Items from a data source:
--------
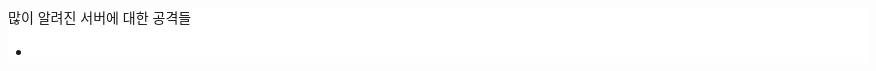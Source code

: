 많이 알려진 서버에 대한 공격들

- <script>를 서버로 보내는 XSS 공격
- 자바스크립트가 실행될 수도 있음
- <> 서버로 못보내게 하거나
- <> 이걸 &lt 등 특수문자로 바꿔주던지
- brute force attack (1분동안 1억번 로그인 요청함 등)
- Captcha 도입하거나 1분동안 요청 최대 30회로 제한하거나 ( express-rate-limit 라이브러리)
- DB 비번 털기
- 매번 같은 아이디 / 같은 비번 쓰는 분들은
- 한 사이트 털리면 다 털림

Q. 관리자기능?

어떤 회원은 모든 글 삭제 가능해야

회원정보 document 들

관리자 여부를 True나 False 또는 role을 관리자, 일반유저 등으로 저장

예를들어 관리자만 들어갈 수 있는 페이지?

if (req.user.role == '관리자') 이렇게 체크하고 보내주면 된다

Q. 쇼핑몰?

큰거 만들 때는 크게 생각하면 어렵다

작은 기능 하나부터 만들면 된다

1. 상품등록기능
2. 상품진열페이지
3. 주문기능(결제 시 게시물 발행)
4. 주문관리 페이지(관리자들은 모든 주문을 볼 수 있는 페이지 만들어주기)
5. 카드결제(보통 PG사들의 카드결제모듈을 이용(PG사와 계약 필요) (PG사 계약시 결제모듈 호출하는 JS코드 제공해준다) (아임포트 서비스 쓰면 PG모듈 설치 더 쉬워진다)
6. 결론 : 너무 크게 생각하면 어렵다. 작은 것부터 하나하나 구현하자 

Q. 목표와 수단의 차이

if 상품파는게 목표면 직접 개발은 넘 오래 걸릴 수도 있음

회원관리페이지

임금관리

결제관리

배송관리

취소관리

교환환불관리

재고관리

문자전송

이메일전송

배송안내

문의게시판
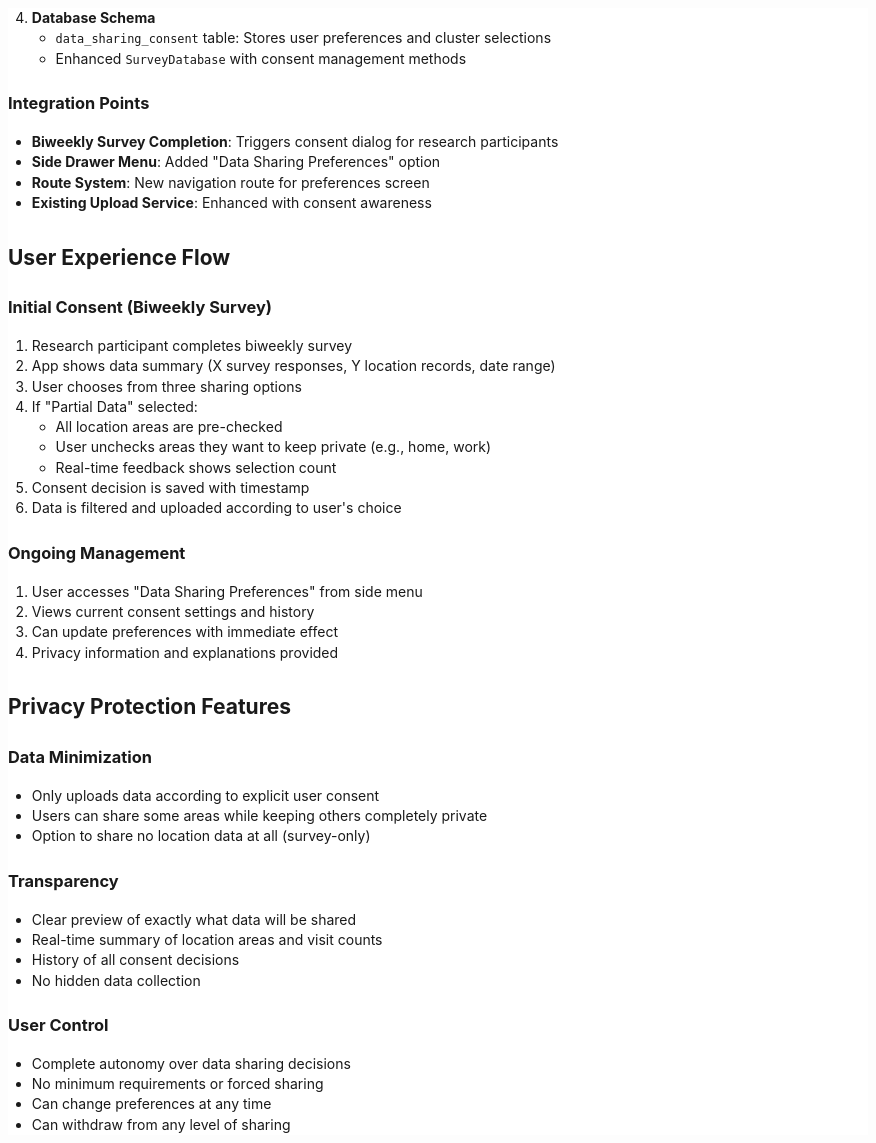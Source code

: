 4. **Database Schema**
   - `data_sharing_consent` table: Stores user preferences and cluster selections
   - Enhanced `SurveyDatabase` with consent management methods

### Integration Points

- **Biweekly Survey Completion**: Triggers consent dialog for research participants
- **Side Drawer Menu**: Added "Data Sharing Preferences" option
- **Route System**: New navigation route for preferences screen
- **Existing Upload Service**: Enhanced with consent awareness

## User Experience Flow

### Initial Consent (Biweekly Survey)
1. Research participant completes biweekly survey
2. App shows data summary (X survey responses, Y location records, date range)
3. User chooses from three sharing options
4. If "Partial Data" selected:
   - All location areas are pre-checked
   - User unchecks areas they want to keep private (e.g., home, work)
   - Real-time feedback shows selection count
5. Consent decision is saved with timestamp
6. Data is filtered and uploaded according to user's choice

### Ongoing Management
1. User accesses "Data Sharing Preferences" from side menu
2. Views current consent settings and history
3. Can update preferences with immediate effect
4. Privacy information and explanations provided

## Privacy Protection Features

### Data Minimization
- Only uploads data according to explicit user consent
- Users can share some areas while keeping others completely private
- Option to share no location data at all (survey-only)

### Transparency
- Clear preview of exactly what data will be shared
- Real-time summary of location areas and visit counts
- History of all consent decisions
- No hidden data collection

### User Control
- Complete autonomy over data sharing decisions
- No minimum requirements or forced sharing
- Can change preferences at any time
- Can withdraw from any level of sharing
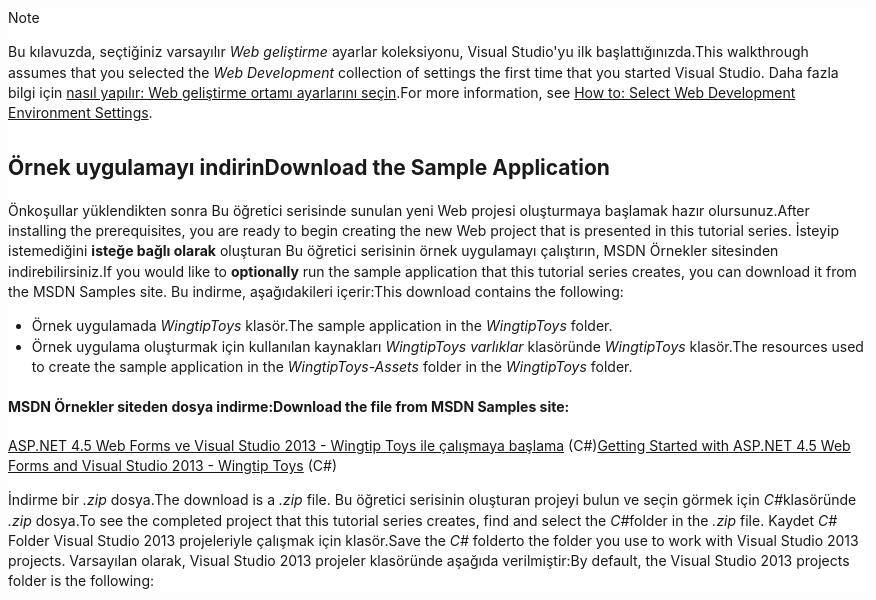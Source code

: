 > [!NOTE] 
> 
> <span data-ttu-id="1a6e3-209">Bu kılavuzda, seçtiğiniz varsayılır *Web geliştirme* ayarlar koleksiyonu, Visual Studio'yu ilk başlattığınızda.</span><span class="sxs-lookup"><span data-stu-id="1a6e3-209">This walkthrough assumes that you selected the *Web Development* collection of settings the first time that you started Visual Studio.</span></span> <span data-ttu-id="1a6e3-210">Daha fazla bilgi için [nasıl yapılır: Web geliştirme ortamı ayarlarını seçin](https://msdn.microsoft.com/library/ff521558.aspx).</span><span class="sxs-lookup"><span data-stu-id="1a6e3-210">For more information, see [How to: Select Web Development Environment Settings](https://msdn.microsoft.com/library/ff521558.aspx).</span></span>


## <a name="download-the-sample-application"></a><span data-ttu-id="1a6e3-211">Örnek uygulamayı indirin</span><span class="sxs-lookup"><span data-stu-id="1a6e3-211">Download the Sample Application</span></span>

<span data-ttu-id="1a6e3-212">Önkoşullar yüklendikten sonra Bu öğretici serisinde sunulan yeni Web projesi oluşturmaya başlamak hazır olursunuz.</span><span class="sxs-lookup"><span data-stu-id="1a6e3-212">After installing the prerequisites, you are ready to begin creating the new Web project that is presented in this tutorial series.</span></span> <span data-ttu-id="1a6e3-213">İsteyip istemediğini **isteğe bağlı olarak** oluşturan Bu öğretici serisinin örnek uygulamayı çalıştırın, MSDN Örnekler sitesinden indirebilirsiniz.</span><span class="sxs-lookup"><span data-stu-id="1a6e3-213">If you would like to **optionally** run the sample application that this tutorial series creates, you can download it from the MSDN Samples site.</span></span> <span data-ttu-id="1a6e3-214">Bu indirme, aşağıdakileri içerir:</span><span class="sxs-lookup"><span data-stu-id="1a6e3-214">This download contains the following:</span></span>

- <span data-ttu-id="1a6e3-215">Örnek uygulamada *WingtipToys* klasör.</span><span class="sxs-lookup"><span data-stu-id="1a6e3-215">The sample application in the *WingtipToys* folder.</span></span>
- <span data-ttu-id="1a6e3-216">Örnek uygulama oluşturmak için kullanılan kaynakları *WingtipToys varlıklar* klasöründe *WingtipToys* klasör.</span><span class="sxs-lookup"><span data-stu-id="1a6e3-216">The resources used to create the sample application in the *WingtipToys-Assets* folder in the *WingtipToys* folder.</span></span>

#### <a name="download-the-file-from-msdn-samples-site"></a><span data-ttu-id="1a6e3-217">MSDN Örnekler siteden dosya indirme:</span><span class="sxs-lookup"><span data-stu-id="1a6e3-217">Download the file from MSDN Samples site:</span></span>

<span data-ttu-id="1a6e3-218">[ASP.NET 4.5 Web Forms ve Visual Studio 2013 - Wingtip Toys ile çalışmaya başlama](https://go.microsoft.com/fwlink/?LinkID=389434&clcid=0x409) (C#)</span><span class="sxs-lookup"><span data-stu-id="1a6e3-218">[Getting Started with ASP.NET 4.5 Web Forms and Visual Studio 2013 - Wingtip Toys](https://go.microsoft.com/fwlink/?LinkID=389434&clcid=0x409) (C#)</span></span> 

<span data-ttu-id="1a6e3-219">İndirme bir <em>.zip</em> dosya.</span><span class="sxs-lookup"><span data-stu-id="1a6e3-219">The download is a <em>.zip</em> file.</span></span> <span data-ttu-id="1a6e3-220">Bu öğretici serisinin oluşturan projeyi bulun ve seçin görmek için <em>C#</em>klasöründe <em>.zip</em> dosya.</span><span class="sxs-lookup"><span data-stu-id="1a6e3-220">To see the completed project that this tutorial series creates, find and select the <em>C#</em>folder in the <em>.zip</em> file.</span></span> <span data-ttu-id="1a6e3-221">Kaydet <em>C#</em> Folder Visual Studio 2013 projeleriyle çalışmak için klasör.</span><span class="sxs-lookup"><span data-stu-id="1a6e3-221">Save the <em>C#</em> folderto the folder you use to work with Visual Studio 2013 projects.</span></span> <span data-ttu-id="1a6e3-222">Varsayılan olarak, Visual Studio 2013 projeler klasöründe aşağıda verilmiştir:</span><span class="sxs-lookup"><span data-stu-id="1a6e3-222">By default, the Visual Studio 2013 projects folder is the following:</span></span>

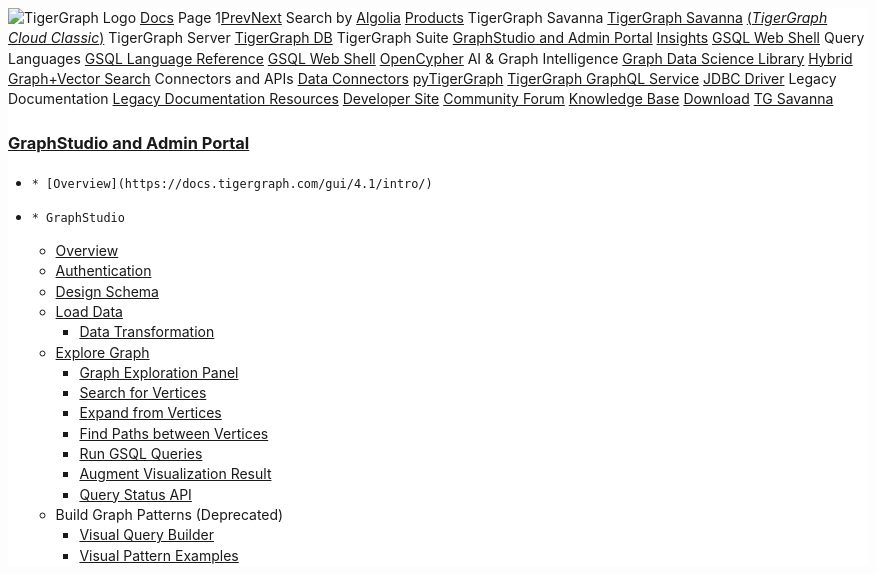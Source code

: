 ![TigerGraph Logo](https://www.tigergraph.com/wp-content/uploads/2020/05/TG_LOGO.svg) [Docs](https://docs.tigergraph.com/home)
Page 1[Prev](https://docs.tigergraph.com/gui/4.1/graphstudio/design-schema)[Next](https://docs.tigergraph.com/gui/4.1/graphstudio/design-schema)
Search by [Algolia](https://www.algolia.com/docsearch)
[Products](https://docs.tigergraph.com/gui/4.1/graphstudio/design-schema)
TigerGraph Savanna
[TigerGraph Savanna](https://docs.tigergraph.com/savanna/main/overview/) [(_TigerGraph Cloud Classic_)](https://docs.tigergraph.com/cloud/main/start/overview)
TigerGraph Server
[TigerGraph DB](https://docs.tigergraph.com/tigergraph-server/4.2/intro/)
TigerGraph Suite
[GraphStudio and Admin Portal](https://docs.tigergraph.com/gui/4.2/intro/) [Insights](https://docs.tigergraph.com/insights/4.2/intro/) [GSQL Web Shell](https://docs.tigergraph.com/tigergraph-server/current/gsql-shell/web)
Query Languages
[GSQL Language Reference](https://docs.tigergraph.com/gsql-ref/4.2/intro/) [GSQL Web Shell](https://docs.tigergraph.com/tigergraph-server/current/gsql-shell/web) [OpenCypher](https://docs.tigergraph.com/gsql-ref/current/opencypher-in-gsql)
AI & Graph Intelligence
[Graph Data Science Library](https://docs.tigergraph.com/graph-ml/3.10/intro/) [Hybrid Graph+Vector Search](https://docs.tigergraph.com/gsql-ref/current/vector/)
Connectors and APIs
[Data Connectors](https://docs.tigergraph.com/tigergraph-server/current/data-loading) [pyTigerGraph](https://docs.tigergraph.com/pytigergraph/1.8/intro/) [TigerGraph GraphQL Service](https://docs.tigergraph.com/graphql/3.9/) [JDBC Driver](https://github.com/tigergraph/ecosys/tree/master/tools/etl/tg-jdbc-driver)
Legacy Documentation
[ Legacy Documentation ](https://docs-legacy.tigergraph.com)
[Resources](https://docs.tigergraph.com/gui/4.1/graphstudio/design-schema)
[Developer Site](https://dev.tigergraph.com/) [Community Forum](https://community.tigergraph.com/) [Knowledge Base](https://tigergraph.freshdesk.com/support/solutions)
[Download](https://dl.tigergraph.com)
[ TG Savanna](https://savanna.tgcloud.io)
### [GraphStudio and Admin Portal](https://docs.tigergraph.com/gui/4.1/intro/)
  *     * [Overview](https://docs.tigergraph.com/gui/4.1/intro/)
  *     * GraphStudio
      * [Overview](https://docs.tigergraph.com/gui/4.1/graphstudio/overview)
      * [Authentication](https://docs.tigergraph.com/gui/4.1/graphstudio/user-access-management)
      * [Design Schema](https://docs.tigergraph.com/gui/4.1/graphstudio/design-schema)
      * [Load Data](https://docs.tigergraph.com/gui/4.1/graphstudio/load-data)
        * [Data Transformation](https://docs.tigergraph.com/gui/4.1/graphstudio/data-transformation)
      * [Explore Graph](https://docs.tigergraph.com/gui/4.1/graphstudio/explore-graph/README)
        * [Graph Exploration Panel](https://docs.tigergraph.com/gui/4.1/graphstudio/explore-graph/graph-exploration-panel)
        * [Search for Vertices](https://docs.tigergraph.com/gui/4.1/graphstudio/explore-graph/search-for-vertices)
        * [Expand from Vertices](https://docs.tigergraph.com/gui/4.1/graphstudio/explore-graph/expand-from-vertices)
        * [Find Paths between Vertices](https://docs.tigergraph.com/gui/4.1/graphstudio/explore-graph/find-paths-between-vertices)
        * [Run GSQL Queries](https://docs.tigergraph.com/gui/4.1/graphstudio/explore-graph/run-gsql-queries)
        * [Augment Visualization Result](https://docs.tigergraph.com/gui/4.1/graphstudio/explore-graph/augment-visualization-result)
        * [Query Status API](https://docs.tigergraph.com/gui/4.1/graphstudio/explore-graph/query-status-api)
      * Build Graph Patterns (Deprecated)
        * [Visual Query Builder](https://docs.tigergraph.com/gui/4.1/graphstudio/build-graph-patterns/visual-query-builder-overview)
        * [Visual Pattern Examples](https://docs.tigergraph.com/gui/4.1/graphstudio/build-graph-patterns/visual-pattern-examples)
--------
◆ Exercise requirements: Go through the records above and copy every line holding the word "find".

◆ Response to this task:
<span data-ttu-id="1a6e3-219">İndirme bir <em>.zip</em> dosya.</span><span class="sxs-lookup"><span data-stu-id="1a6e3-219">The download is a <em>.zip</em> file.</span></span> <span data-ttu-id="1a6e3-220">Bu öğretici serisinin oluşturan projeyi bulun ve seçin görmek için <em>C#</em>klasöründe <em>.zip</em> dosya.</span><span class="sxs-lookup"><span data-stu-id="1a6e3-220">To see the completed project that this tutorial series creates, find and select the <em>C#</em>folder in the <em>.zip</em> file.</span></span> <span data-ttu-id="1a6e3-221">Kaydet <em>C#</em> Folder Visual Studio 2013 projeleriyle çalışmak için klasör.</span><span class="sxs-lookup"><span data-stu-id="1a6e3-221">Save the <em>C#</em> folderto the folder you use to work with Visual Studio 2013 projects.</span></span> <span data-ttu-id="1a6e3-222">Varsayılan olarak, Visual Studio 2013 projeler klasöründe aşağıda verilmiştir:</span><span class="sxs-lookup"><span data-stu-id="1a6e3-222">By default, the Visual Studio 2013 projects folder is the following:</span></span>
        * [Find Paths between Vertices](https://docs.tigergraph.com/gui/4.1/graphstudio/explore-graph/find-paths-between-vertices)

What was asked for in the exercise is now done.